# Special Treat For Those Attending CAG Dillon Lake Carp-In



## tpet96 (Apr 6, 2004)

Hey gang. Buckeye Bob agreed to do a "paylaking" seminar Saturday afternoon at our outing in August at Dillon Lake. He will cover topics of the following:

Baits
Packbaits
Flavorings
Additives
Techniques
Q & A Session

Also, Bob has offered to give each attending member a quart ziplock bag of each of the 3 or 4 sizes of Aquamax Trout Pellets that he has. 1 is sinking and 2 are floating if I remember right, can't remember if there were 3 or 4 total. All he asks is that you bring zip lock bags for each of them, and he will fill those bags up for free! 1 bag per size per member. If there is any left over afterwards, he is willing to sell some by the pound for what he has invested in it per pound. 

Hopefully you can make the event, as these events on Saturday are likely to be of some interest to attending members.

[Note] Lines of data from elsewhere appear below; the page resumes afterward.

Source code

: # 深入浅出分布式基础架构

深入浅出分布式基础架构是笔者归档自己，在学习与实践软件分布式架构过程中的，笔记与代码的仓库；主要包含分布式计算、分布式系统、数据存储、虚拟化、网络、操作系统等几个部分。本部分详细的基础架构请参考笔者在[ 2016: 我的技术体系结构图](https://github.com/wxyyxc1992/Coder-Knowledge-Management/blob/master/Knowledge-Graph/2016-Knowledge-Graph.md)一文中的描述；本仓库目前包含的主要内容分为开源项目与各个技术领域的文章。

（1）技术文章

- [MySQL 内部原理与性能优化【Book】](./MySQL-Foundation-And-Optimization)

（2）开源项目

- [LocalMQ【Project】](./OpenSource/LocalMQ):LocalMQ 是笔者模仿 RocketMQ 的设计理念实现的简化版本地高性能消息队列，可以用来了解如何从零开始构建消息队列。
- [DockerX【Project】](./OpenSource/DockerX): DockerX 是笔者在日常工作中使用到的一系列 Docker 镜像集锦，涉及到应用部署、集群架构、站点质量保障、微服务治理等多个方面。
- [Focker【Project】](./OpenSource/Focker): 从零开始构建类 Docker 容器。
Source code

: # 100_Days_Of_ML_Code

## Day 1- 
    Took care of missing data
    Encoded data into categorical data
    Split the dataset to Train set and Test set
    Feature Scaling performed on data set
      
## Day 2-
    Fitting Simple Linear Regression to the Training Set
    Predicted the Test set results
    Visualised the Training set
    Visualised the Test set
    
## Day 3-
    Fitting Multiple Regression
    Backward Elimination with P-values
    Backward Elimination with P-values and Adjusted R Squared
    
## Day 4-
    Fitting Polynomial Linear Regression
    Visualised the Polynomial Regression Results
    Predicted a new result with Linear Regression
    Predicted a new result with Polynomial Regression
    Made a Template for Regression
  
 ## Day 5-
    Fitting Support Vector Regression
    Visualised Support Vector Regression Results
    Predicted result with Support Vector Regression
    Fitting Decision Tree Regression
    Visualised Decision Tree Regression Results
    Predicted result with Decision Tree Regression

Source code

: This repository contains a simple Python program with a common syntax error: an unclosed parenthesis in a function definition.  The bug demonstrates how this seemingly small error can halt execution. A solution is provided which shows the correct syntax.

And as usual......most importantly, HAVE FUN!  

For more info......visit http://www.cagohio.net


----------



## crappielooker (Apr 5, 2004)

alright!!!..this did it!!..i may have to come over and learn something new now..  i also wants to pick his brain on st. lawrance anyways..i'll break out my pre-euro gear for this outing.. 
PS..who could pass on a day on the bank with some great friends anyways..


----------



## tpet96 (Apr 6, 2004)

Now THAT'S the spirit!


----------



## catking (Apr 5, 2004)

As it looks now, this is one carp outing I should be able to make. I might even break out a rod........  ............... DA KING !!!


----------



## tpet96 (Apr 6, 2004)

WHWHWHWHWHWHWHAAAAAAAAAAAAAAAAAAT? Da' King fishing?  Be good to see you again King.


----------



## catking (Apr 5, 2004)

YES !!! I do believe I'll break out the rods  I have some grape flavored chick peas that workd just wonderful at the Lorelei. Ask Bob, he saw them in action  Hey, I used plain bread and vanilla(aka MISO) and it stayed on the hook for freakin HOURS!!! I caught a nice (to steal an OGF members words) backstroker  THE CATKING !!!


----------



## Carpless (Apr 12, 2004)

Trout chow. That stuff stinks to high heaven until you get used to it. Not for the faint of heart.


----------



## Buckeye Bob (Apr 5, 2004)

Looking forward to it guys and gals....I'll be fishing NC Paylaker style that weekend....baitcasters, NC rodstands....complete with their homemade Radio Shack component bite alarms.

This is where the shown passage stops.